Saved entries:

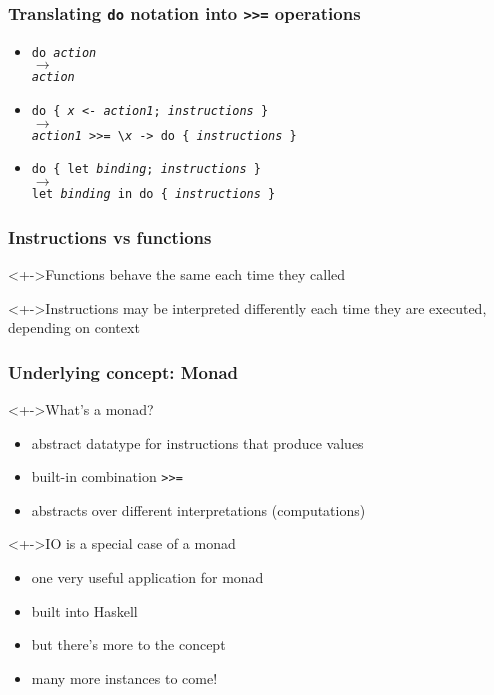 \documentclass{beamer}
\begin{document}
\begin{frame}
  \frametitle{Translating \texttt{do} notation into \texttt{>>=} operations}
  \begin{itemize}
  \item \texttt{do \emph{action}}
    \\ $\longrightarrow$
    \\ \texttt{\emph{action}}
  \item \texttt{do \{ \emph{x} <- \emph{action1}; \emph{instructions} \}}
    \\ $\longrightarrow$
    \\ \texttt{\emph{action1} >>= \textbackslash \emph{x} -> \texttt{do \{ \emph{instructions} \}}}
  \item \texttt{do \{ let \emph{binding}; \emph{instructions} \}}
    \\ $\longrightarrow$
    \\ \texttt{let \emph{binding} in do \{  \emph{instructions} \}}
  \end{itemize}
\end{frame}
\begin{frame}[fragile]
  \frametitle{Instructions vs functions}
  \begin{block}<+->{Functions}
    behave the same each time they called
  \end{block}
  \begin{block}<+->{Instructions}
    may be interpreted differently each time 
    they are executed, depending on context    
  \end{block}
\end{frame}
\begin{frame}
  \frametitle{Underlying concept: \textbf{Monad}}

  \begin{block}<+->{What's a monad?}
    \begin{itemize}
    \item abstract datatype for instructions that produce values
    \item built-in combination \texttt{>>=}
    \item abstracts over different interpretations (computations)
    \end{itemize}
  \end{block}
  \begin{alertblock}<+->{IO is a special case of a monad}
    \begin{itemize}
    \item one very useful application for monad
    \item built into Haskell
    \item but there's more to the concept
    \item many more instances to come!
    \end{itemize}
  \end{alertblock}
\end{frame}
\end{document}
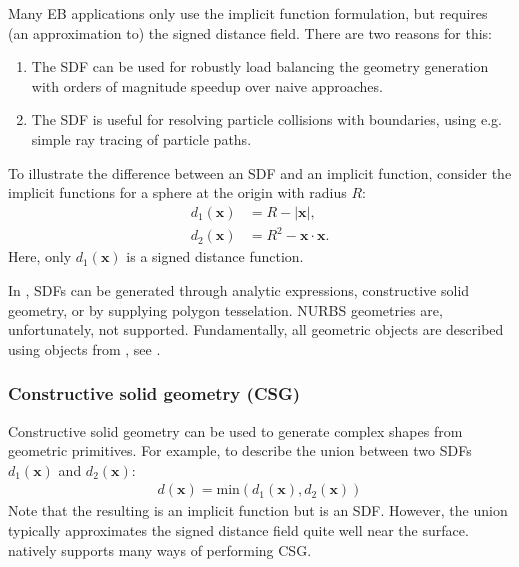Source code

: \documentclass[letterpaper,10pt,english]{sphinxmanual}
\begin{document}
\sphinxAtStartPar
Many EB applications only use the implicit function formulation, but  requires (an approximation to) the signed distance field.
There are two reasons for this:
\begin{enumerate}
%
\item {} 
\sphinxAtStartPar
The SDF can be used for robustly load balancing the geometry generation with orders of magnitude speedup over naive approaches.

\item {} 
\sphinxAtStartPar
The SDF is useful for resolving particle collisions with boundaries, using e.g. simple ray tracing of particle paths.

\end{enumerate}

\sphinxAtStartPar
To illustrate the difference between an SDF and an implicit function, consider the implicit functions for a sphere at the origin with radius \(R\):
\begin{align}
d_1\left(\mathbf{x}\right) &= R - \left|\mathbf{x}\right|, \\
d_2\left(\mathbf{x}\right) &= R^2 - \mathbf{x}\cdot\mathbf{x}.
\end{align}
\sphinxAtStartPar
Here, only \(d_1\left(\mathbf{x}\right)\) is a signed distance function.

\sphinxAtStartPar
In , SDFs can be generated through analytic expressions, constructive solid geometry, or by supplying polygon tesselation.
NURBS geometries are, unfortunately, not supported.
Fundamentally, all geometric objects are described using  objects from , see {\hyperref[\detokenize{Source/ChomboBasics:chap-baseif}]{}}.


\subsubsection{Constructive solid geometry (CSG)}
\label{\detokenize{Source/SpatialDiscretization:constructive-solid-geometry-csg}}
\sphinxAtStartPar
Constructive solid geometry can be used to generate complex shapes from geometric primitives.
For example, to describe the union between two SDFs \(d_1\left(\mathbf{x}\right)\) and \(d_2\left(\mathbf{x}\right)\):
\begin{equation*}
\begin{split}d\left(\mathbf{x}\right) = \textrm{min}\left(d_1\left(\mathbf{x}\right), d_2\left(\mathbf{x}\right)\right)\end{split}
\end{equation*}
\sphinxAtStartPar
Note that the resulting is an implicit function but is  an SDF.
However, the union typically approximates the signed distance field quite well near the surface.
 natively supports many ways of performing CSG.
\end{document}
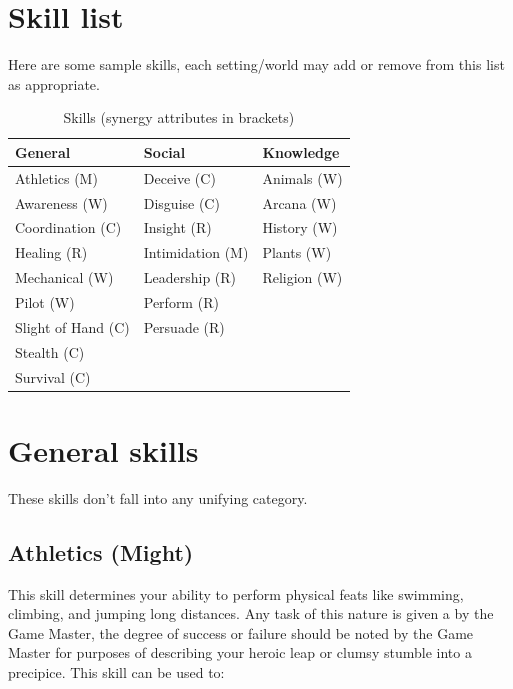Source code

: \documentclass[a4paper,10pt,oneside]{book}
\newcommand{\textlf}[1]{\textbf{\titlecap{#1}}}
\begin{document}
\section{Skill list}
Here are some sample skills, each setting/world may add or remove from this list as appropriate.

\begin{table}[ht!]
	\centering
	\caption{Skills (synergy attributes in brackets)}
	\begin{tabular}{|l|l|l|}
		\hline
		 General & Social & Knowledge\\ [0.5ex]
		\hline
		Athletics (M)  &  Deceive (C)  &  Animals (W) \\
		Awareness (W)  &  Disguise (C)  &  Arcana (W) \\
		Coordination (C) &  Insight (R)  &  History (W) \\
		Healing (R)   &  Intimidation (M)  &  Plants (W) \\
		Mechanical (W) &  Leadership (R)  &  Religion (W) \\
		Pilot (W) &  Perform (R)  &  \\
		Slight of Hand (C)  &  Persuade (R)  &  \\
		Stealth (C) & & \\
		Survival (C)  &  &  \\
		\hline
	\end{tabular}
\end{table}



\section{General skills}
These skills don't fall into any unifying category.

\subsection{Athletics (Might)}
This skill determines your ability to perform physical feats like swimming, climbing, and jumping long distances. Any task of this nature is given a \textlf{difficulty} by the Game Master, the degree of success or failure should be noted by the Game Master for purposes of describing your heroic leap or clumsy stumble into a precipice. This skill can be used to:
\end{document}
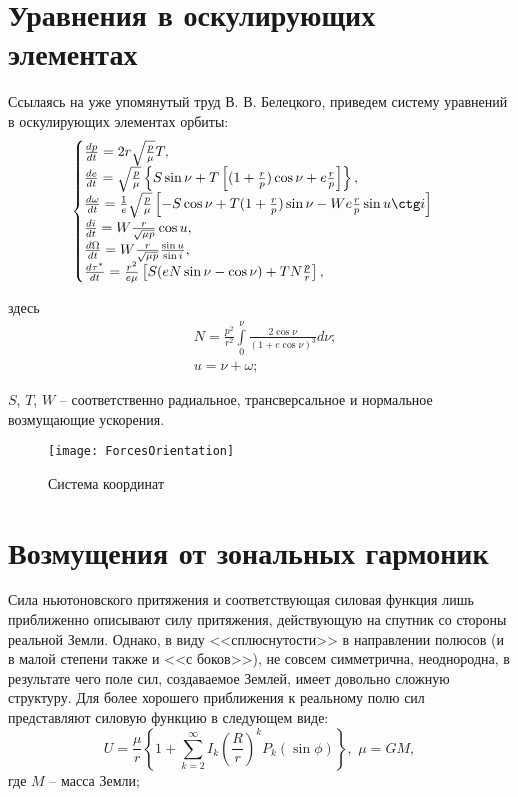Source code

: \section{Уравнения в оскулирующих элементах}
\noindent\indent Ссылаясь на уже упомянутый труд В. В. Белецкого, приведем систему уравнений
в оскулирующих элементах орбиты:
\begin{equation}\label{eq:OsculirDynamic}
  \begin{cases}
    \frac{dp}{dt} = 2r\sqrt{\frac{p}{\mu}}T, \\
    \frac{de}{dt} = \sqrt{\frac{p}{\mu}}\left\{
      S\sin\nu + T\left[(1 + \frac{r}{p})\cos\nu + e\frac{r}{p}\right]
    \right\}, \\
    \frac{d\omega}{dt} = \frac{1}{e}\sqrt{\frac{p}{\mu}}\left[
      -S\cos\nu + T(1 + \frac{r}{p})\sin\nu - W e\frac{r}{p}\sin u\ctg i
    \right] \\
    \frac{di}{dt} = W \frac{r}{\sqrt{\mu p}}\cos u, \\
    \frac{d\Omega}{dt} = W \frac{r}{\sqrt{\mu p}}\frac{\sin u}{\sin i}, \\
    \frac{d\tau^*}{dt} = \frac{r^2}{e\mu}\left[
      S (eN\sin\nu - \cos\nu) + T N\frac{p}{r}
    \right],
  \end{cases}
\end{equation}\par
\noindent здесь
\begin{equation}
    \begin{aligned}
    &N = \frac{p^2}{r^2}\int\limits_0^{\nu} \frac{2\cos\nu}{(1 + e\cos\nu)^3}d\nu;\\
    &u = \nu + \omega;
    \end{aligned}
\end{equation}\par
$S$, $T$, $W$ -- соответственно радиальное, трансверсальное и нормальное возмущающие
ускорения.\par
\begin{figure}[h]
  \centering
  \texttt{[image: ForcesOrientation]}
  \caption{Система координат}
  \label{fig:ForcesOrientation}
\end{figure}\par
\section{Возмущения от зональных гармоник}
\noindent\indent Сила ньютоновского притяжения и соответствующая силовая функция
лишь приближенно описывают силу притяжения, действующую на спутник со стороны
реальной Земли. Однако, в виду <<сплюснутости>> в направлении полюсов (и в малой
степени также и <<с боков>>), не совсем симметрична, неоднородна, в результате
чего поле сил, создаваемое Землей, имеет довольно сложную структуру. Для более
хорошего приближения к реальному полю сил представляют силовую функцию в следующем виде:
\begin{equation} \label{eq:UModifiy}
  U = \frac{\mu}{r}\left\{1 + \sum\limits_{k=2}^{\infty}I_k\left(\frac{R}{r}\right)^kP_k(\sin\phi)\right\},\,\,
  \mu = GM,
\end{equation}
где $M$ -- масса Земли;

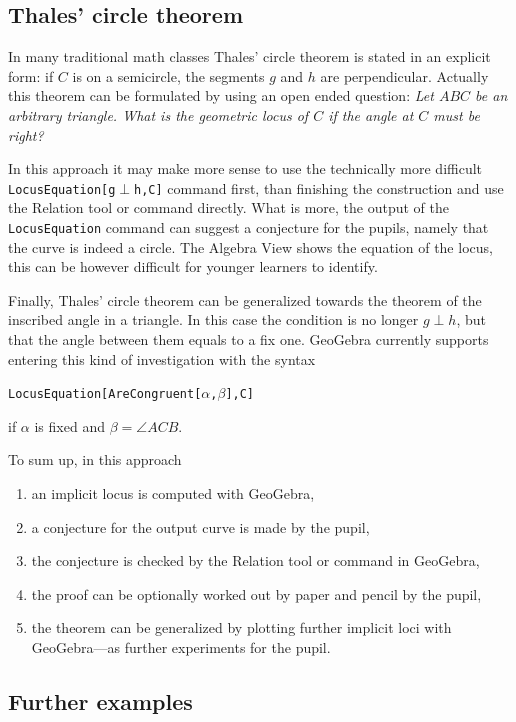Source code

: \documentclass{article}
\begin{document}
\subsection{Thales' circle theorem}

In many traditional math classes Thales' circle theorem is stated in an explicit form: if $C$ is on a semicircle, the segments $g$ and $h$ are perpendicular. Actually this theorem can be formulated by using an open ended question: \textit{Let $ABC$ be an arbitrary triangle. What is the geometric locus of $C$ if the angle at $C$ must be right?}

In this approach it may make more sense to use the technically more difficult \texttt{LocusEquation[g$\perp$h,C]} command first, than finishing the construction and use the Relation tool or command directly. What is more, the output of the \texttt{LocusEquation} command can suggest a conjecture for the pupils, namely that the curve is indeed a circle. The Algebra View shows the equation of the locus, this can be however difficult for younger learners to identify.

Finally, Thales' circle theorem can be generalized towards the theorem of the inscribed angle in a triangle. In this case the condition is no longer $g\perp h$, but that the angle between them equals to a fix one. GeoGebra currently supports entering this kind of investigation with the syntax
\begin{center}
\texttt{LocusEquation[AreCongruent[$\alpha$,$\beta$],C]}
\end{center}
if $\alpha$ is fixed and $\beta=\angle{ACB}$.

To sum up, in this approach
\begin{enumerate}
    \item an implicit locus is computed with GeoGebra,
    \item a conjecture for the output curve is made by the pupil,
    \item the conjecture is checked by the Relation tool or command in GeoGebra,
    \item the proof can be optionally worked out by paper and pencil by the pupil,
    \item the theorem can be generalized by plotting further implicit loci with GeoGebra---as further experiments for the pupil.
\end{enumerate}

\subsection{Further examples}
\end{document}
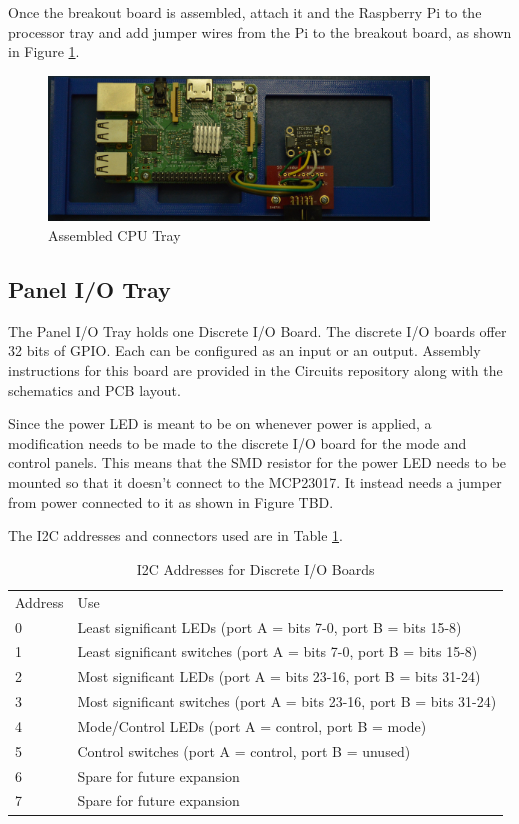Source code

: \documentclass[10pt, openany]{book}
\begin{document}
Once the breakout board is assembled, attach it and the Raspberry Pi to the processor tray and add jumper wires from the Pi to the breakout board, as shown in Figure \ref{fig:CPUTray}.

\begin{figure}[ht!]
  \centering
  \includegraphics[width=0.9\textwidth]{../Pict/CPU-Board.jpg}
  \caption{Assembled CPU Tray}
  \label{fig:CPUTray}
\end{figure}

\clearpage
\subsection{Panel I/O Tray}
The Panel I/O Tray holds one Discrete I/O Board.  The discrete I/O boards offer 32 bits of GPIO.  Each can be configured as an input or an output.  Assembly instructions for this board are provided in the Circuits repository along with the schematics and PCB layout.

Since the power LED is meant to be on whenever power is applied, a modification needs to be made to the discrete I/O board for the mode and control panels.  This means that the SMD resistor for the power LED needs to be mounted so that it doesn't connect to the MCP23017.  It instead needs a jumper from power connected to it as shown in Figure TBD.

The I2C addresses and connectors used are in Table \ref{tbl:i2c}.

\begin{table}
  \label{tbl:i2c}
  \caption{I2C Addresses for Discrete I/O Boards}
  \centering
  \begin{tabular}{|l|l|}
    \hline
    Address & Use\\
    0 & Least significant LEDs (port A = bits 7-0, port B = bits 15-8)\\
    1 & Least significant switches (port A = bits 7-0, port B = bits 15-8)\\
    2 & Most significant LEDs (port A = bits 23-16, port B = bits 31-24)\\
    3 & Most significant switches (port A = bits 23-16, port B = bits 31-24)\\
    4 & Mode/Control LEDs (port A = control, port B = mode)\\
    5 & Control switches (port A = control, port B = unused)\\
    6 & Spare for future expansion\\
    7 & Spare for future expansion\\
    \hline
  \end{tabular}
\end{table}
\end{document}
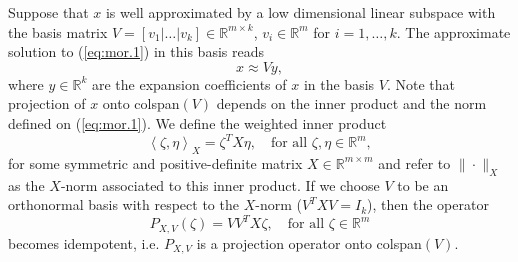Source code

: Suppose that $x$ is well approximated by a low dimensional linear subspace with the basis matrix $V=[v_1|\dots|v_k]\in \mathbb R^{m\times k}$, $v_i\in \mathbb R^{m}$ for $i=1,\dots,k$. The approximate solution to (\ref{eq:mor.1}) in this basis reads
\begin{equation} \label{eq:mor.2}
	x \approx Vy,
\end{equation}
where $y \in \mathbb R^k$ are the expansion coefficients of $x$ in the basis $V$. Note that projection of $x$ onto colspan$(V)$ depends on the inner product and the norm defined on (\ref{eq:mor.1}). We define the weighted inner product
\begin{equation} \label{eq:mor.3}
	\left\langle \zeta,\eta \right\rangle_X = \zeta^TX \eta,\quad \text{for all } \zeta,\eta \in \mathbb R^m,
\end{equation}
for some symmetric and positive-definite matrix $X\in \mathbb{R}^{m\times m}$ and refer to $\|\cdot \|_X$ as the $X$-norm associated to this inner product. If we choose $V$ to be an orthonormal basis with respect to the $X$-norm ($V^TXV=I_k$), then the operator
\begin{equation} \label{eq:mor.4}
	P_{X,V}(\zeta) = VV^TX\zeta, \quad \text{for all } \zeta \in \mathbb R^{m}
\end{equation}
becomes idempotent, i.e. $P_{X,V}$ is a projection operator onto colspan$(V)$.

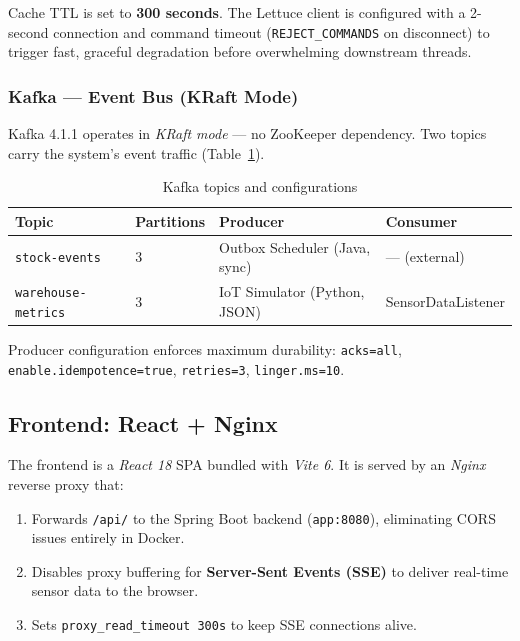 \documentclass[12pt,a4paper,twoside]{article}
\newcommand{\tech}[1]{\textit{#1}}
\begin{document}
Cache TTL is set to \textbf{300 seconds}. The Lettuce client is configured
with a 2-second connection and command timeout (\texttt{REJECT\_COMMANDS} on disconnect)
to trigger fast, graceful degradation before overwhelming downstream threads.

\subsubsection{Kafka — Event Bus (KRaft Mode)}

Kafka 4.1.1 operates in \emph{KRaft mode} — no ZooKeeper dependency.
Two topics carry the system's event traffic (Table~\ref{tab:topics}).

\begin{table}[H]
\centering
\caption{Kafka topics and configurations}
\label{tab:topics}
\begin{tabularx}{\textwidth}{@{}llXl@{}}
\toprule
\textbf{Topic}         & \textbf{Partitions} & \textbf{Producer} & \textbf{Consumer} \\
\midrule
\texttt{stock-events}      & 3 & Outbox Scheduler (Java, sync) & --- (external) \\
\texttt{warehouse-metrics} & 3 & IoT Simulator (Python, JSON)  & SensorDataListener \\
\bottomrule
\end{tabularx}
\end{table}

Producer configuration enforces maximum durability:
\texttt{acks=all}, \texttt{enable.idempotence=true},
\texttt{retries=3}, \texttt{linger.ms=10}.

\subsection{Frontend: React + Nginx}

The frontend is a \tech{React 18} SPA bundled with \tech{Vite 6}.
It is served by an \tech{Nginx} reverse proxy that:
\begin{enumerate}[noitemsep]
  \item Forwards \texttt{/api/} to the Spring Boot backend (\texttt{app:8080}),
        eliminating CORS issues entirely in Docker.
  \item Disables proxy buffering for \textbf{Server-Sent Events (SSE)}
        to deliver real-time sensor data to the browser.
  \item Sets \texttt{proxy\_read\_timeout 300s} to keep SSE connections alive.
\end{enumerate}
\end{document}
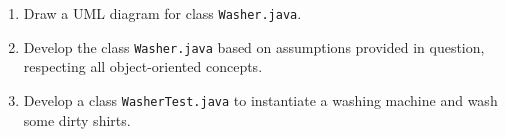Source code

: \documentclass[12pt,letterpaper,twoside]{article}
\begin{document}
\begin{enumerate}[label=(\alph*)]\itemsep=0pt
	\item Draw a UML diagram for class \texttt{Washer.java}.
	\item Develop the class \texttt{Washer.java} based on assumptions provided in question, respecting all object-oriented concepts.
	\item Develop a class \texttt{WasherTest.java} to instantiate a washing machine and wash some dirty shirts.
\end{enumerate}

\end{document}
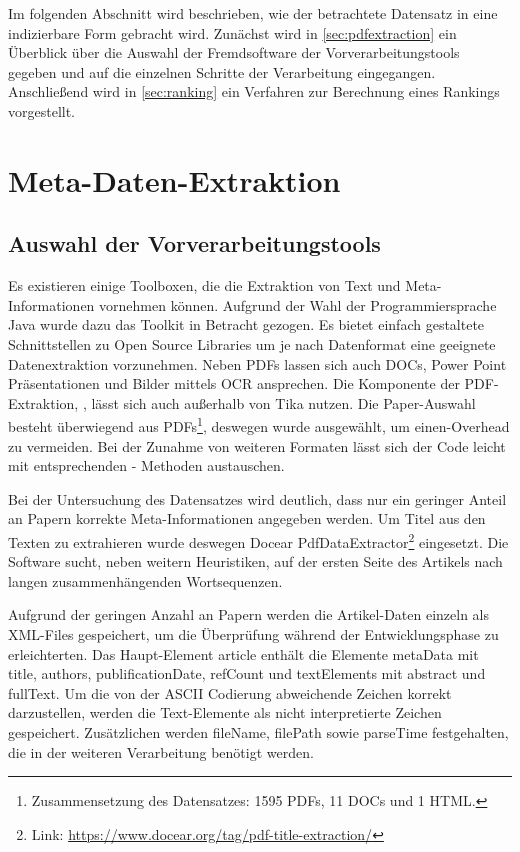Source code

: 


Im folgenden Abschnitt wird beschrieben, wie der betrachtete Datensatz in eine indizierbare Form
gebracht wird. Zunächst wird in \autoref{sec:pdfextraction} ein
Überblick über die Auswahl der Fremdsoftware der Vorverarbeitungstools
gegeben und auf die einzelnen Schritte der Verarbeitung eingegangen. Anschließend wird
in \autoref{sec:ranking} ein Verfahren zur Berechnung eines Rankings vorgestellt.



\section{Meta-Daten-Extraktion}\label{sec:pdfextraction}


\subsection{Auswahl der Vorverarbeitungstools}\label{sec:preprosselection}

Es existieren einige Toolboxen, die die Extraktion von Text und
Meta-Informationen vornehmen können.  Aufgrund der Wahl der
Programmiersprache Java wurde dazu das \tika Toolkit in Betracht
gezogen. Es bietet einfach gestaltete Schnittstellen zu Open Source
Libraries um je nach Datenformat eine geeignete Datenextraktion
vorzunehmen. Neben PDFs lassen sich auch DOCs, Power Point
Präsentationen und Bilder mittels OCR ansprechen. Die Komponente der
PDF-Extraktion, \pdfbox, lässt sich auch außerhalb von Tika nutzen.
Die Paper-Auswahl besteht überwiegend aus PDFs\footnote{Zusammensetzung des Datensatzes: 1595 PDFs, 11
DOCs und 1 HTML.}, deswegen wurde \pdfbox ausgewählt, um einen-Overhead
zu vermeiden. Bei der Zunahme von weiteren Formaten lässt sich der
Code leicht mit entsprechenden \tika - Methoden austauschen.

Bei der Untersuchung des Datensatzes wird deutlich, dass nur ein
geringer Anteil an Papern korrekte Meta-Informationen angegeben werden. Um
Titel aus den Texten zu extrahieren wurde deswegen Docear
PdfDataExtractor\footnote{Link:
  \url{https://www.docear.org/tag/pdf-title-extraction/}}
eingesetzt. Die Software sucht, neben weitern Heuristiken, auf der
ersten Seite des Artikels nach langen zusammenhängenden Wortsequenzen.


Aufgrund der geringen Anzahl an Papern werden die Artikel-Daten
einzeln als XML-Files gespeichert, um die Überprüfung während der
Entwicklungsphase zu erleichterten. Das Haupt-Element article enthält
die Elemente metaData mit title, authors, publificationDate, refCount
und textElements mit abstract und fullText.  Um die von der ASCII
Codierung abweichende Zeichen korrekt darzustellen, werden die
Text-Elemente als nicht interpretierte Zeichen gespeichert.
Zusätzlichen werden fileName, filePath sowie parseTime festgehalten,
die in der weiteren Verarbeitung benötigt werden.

▸ **PROBLEM TO WORK ON**
Which lines of the entries above contain the word "signed"? Copy each of them.

▸ **SOLUTION**
Many EB applications only use the implicit function formulation, but  requires (an approximation to) the signed distance field.
Here, only \(d_1\left(\mathbf{x}\right)\) is a signed distance function.
However, the union typically approximates the signed distance field quite well near the surface.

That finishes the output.